Activity
What you return must match every record word for word.

Records provided
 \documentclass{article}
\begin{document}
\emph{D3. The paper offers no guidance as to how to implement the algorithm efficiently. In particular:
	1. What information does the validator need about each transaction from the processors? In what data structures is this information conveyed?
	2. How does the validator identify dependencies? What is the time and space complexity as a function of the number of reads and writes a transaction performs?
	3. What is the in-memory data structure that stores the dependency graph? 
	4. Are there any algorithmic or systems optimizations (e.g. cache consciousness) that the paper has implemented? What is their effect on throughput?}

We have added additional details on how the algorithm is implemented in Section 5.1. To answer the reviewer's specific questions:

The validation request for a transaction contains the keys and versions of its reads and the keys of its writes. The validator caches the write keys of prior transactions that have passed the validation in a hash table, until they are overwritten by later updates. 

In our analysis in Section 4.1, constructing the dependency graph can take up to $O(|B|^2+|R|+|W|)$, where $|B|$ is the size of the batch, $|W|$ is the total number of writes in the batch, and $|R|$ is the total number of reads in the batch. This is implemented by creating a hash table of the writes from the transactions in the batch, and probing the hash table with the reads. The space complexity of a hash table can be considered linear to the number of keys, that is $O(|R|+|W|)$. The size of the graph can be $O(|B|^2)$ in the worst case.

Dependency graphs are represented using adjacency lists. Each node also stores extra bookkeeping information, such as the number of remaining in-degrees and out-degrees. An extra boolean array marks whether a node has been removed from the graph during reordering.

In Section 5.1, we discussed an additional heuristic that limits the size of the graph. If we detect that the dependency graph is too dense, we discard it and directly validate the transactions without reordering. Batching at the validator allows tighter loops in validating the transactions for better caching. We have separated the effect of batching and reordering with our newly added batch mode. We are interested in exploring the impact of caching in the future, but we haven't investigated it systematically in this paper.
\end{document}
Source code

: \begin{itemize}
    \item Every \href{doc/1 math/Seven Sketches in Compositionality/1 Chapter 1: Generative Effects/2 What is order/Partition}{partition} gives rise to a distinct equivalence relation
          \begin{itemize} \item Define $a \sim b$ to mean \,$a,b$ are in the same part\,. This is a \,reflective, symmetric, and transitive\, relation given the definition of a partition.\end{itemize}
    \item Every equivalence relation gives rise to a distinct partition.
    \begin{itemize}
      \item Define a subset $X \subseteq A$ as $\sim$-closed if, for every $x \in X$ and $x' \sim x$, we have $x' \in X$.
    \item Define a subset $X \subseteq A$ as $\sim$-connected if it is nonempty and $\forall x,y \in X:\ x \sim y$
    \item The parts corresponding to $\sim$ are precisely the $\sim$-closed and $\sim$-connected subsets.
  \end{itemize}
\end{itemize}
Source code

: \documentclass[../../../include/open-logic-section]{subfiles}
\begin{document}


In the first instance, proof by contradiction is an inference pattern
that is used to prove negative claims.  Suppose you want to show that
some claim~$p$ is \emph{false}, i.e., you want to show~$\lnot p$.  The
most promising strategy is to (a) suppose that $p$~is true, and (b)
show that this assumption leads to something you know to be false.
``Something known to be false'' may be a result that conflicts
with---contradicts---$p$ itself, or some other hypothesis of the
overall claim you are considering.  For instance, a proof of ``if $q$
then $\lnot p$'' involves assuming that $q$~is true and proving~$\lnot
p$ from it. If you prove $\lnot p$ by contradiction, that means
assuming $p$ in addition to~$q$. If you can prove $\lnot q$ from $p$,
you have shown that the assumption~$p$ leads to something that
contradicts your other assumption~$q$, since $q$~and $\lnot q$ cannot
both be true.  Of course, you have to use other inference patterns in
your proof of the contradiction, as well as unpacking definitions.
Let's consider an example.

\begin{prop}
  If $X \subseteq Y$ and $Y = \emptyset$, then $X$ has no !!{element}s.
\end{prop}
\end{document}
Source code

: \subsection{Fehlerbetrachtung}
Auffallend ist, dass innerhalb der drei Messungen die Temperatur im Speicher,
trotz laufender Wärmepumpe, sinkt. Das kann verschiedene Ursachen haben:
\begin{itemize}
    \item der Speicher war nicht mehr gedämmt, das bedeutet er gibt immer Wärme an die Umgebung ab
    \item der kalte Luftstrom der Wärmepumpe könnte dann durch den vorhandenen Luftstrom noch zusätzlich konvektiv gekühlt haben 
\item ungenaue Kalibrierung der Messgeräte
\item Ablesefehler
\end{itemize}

Answer box
 \documentclass{article}
\begin{document}
\emph{D3. The paper offers no guidance as to how to implement the algorithm efficiently. In particular:
	1. What information does the validator need about each transaction from the processors? In what data structures is this information conveyed?
	2. How does the validator identify dependencies? What is the time and space complexity as a function of the number of reads and writes a transaction performs?
	3. What is the in-memory data structure that stores the dependency graph? 
	4. Are there any algorithmic or systems optimizations (e.g. cache consciousness) that the paper has implemented? What is their effect on throughput?}

We have added additional details on how the algorithm is implemented in Section 5.1. To answer the reviewer's specific questions:

The validation request for a transaction contains the keys and versions of its reads and the keys of its writes. The validator caches the write keys of prior transactions that have passed the validation in a hash table, until they are overwritten by later updates. 

In our analysis in Section 4.1, constructing the dependency graph can take up to $O(|B|^2+|R|+|W|)$, where $|B|$ is the size of the batch, $|W|$ is the total number of writes in the batch, and $|R|$ is the total number of reads in the batch. This is implemented by creating a hash table of the writes from the transactions in the batch, and probing the hash table with the reads. The space complexity of a hash table can be considered linear to the number of keys, that is $O(|R|+|W|)$. The size of the graph can be $O(|B|^2)$ in the worst case.

Dependency graphs are represented using adjacency lists. Each node also stores extra bookkeeping information, such as the number of remaining in-degrees and out-degrees. An extra boolean array marks whether a node has been removed from the graph during reordering.

In Section 5.1, we discussed an additional heuristic that limits the size of the graph. If we detect that the dependency graph is too dense, we discard it and directly validate the transactions without reordering. Batching at the validator allows tighter loops in validating the transactions for better caching. We have separated the effect of batching and reordering with our newly added batch mode. We are interested in exploring the impact of caching in the future, but we haven't investigated it systematically in this paper.
\end{document}
Source code

: \begin{itemize}
    \item Every \href{doc/1 math/Seven Sketches in Compositionality/1 Chapter 1: Generative Effects/2 What is order/Partition}{partition} gives rise to a distinct equivalence relation
          \begin{itemize} \item Define $a \sim b$ to mean \,$a,b$ are in the same part\,. This is a \,reflective, symmetric, and transitive\, relation given the definition of a partition.\end{itemize}
    \item Every equivalence relation gives rise to a distinct partition.
    \begin{itemize}
      \item Define a subset $X \subseteq A$ as $\sim$-closed if, for every $x \in X$ and $x' \sim x$, we have $x' \in X$.
    \item Define a subset $X \subseteq A$ as $\sim$-connected if it is nonempty and $\forall x,y \in X:\ x \sim y$
    \item The parts corresponding to $\sim$ are precisely the $\sim$-closed and $\sim$-connected subsets.
  \end{itemize}
\end{itemize}
Source code

: \documentclass[../../../include/open-logic-section]{subfiles}
\begin{document}


In the first instance, proof by contradiction is an inference pattern
that is used to prove negative claims.  Suppose you want to show that
some claim~$p$ is \emph{false}, i.e., you want to show~$\lnot p$.  The
most promising strategy is to (a) suppose that $p$~is true, and (b)
show that this assumption leads to something you know to be false.
``Something known to be false'' may be a result that conflicts
with---contradicts---$p$ itself, or some other hypothesis of the
overall claim you are considering.  For instance, a proof of ``if $q$
then $\lnot p$'' involves assuming that $q$~is true and proving~$\lnot
p$ from it. If you prove $\lnot p$ by contradiction, that means
assuming $p$ in addition to~$q$. If you can prove $\lnot q$ from $p$,
you have shown that the assumption~$p$ leads to something that
contradicts your other assumption~$q$, since $q$~and $\lnot q$ cannot
both be true.  Of course, you have to use other inference patterns in
your proof of the contradiction, as well as unpacking definitions.
Let's consider an example.

\begin{prop}
  If $X \subseteq Y$ and $Y = \emptyset$, then $X$ has no !!{element}s.
\end{prop}
\end{document}
Source code

: \subsection{Fehlerbetrachtung}
Auffallend ist, dass innerhalb der drei Messungen die Temperatur im Speicher,
trotz laufender Wärmepumpe, sinkt. Das kann verschiedene Ursachen haben:
\begin{itemize}
    \item der Speicher war nicht mehr gedämmt, das bedeutet er gibt immer Wärme an die Umgebung ab
    \item der kalte Luftstrom der Wärmepumpe könnte dann durch den vorhandenen Luftstrom noch zusätzlich konvektiv gekühlt haben 
\item ungenaue Kalibrierung der Messgeräte
\item Ablesefehler
\end{itemize}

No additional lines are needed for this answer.